» Exercise requirements
Lines where the string "omega" appears are to be copied from the entries below.

» Records for the task
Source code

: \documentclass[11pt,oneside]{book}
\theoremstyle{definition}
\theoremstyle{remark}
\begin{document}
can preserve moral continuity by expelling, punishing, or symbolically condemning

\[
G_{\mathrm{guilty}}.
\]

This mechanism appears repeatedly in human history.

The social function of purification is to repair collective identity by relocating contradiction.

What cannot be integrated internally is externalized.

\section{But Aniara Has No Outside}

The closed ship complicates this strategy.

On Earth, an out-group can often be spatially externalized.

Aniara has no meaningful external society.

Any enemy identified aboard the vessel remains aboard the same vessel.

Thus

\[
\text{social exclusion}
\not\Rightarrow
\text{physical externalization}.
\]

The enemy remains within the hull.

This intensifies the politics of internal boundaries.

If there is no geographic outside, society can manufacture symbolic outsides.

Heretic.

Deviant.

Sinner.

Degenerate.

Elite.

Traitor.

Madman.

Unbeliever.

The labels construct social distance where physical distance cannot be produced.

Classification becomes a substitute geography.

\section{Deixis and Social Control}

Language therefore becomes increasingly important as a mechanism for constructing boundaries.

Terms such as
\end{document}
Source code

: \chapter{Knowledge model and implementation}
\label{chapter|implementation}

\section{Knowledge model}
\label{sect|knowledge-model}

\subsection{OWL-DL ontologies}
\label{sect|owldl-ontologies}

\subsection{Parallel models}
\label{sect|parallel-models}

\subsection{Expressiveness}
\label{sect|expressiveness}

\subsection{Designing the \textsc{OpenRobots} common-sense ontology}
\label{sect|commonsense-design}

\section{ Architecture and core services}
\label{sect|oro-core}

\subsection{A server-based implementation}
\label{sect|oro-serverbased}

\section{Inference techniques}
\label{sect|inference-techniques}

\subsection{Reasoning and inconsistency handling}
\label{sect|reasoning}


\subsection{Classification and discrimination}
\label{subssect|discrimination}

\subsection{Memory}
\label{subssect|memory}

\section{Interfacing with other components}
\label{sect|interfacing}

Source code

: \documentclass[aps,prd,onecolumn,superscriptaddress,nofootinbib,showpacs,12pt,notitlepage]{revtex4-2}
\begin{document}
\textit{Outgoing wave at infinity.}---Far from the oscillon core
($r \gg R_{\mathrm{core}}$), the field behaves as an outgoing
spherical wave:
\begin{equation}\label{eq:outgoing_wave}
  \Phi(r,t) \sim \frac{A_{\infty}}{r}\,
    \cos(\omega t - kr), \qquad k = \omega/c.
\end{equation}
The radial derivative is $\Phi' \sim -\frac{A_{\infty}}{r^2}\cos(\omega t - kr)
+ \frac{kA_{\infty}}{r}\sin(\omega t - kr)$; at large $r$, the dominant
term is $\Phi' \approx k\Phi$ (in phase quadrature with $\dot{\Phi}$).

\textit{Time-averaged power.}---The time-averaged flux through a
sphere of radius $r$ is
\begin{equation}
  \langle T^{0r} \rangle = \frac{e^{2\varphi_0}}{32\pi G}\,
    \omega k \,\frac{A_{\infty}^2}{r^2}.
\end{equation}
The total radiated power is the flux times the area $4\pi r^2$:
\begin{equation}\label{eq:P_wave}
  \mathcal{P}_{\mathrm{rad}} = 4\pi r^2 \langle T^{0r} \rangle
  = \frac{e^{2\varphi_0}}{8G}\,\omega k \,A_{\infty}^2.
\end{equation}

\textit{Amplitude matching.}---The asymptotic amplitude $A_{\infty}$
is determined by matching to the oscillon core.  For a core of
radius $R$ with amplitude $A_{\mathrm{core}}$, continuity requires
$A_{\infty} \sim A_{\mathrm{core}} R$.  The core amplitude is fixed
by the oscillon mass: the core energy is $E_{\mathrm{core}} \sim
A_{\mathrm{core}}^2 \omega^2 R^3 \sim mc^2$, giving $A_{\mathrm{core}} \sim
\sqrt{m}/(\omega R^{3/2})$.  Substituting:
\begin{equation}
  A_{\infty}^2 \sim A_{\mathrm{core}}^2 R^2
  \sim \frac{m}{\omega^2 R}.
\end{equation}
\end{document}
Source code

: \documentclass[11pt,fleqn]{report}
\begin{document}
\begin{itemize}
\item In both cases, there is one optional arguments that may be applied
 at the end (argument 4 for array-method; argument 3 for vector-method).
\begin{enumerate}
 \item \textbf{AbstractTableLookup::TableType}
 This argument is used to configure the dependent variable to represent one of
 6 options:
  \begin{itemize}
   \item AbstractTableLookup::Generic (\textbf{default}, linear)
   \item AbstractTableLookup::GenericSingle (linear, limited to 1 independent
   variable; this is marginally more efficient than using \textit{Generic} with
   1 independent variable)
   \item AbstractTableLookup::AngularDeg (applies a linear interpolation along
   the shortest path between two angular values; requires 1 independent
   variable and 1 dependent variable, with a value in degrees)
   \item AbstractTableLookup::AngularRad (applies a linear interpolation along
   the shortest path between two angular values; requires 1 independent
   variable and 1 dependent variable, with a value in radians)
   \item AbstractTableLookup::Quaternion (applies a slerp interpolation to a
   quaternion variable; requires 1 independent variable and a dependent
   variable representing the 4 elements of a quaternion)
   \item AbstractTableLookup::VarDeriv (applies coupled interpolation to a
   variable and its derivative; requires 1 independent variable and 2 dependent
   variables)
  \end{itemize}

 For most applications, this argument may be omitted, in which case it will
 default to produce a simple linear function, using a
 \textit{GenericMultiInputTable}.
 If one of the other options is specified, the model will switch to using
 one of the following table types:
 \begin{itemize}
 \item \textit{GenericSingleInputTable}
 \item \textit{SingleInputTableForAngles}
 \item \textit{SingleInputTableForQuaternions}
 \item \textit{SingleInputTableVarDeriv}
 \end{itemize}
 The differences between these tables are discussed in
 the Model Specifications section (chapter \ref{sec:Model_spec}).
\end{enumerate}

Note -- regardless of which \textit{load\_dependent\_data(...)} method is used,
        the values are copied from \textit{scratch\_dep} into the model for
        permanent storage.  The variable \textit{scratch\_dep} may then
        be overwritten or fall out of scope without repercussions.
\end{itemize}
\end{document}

» Worked solution
    \cos(\omega t - kr), \qquad k = \omega/c.
The radial derivative is $\Phi' \sim -\frac{A_{\infty}}{r^2}\cos(\omega t - kr)
+ \frac{kA_{\infty}}{r}\sin(\omega t - kr)$; at large $r$, the dominant
    \omega k \,\frac{A_{\infty}^2}{r^2}.
  = \frac{e^{2\varphi_0}}{8G}\,\omega k \,A_{\infty}^2.
A_{\mathrm{core}}^2 \omega^2 R^3 \sim mc^2$, giving $A_{\mathrm{core}} \sim
\sqrt{m}/(\omega R^{3/2})$.  Substituting:
  \sim \frac{m}{\omega^2 R}.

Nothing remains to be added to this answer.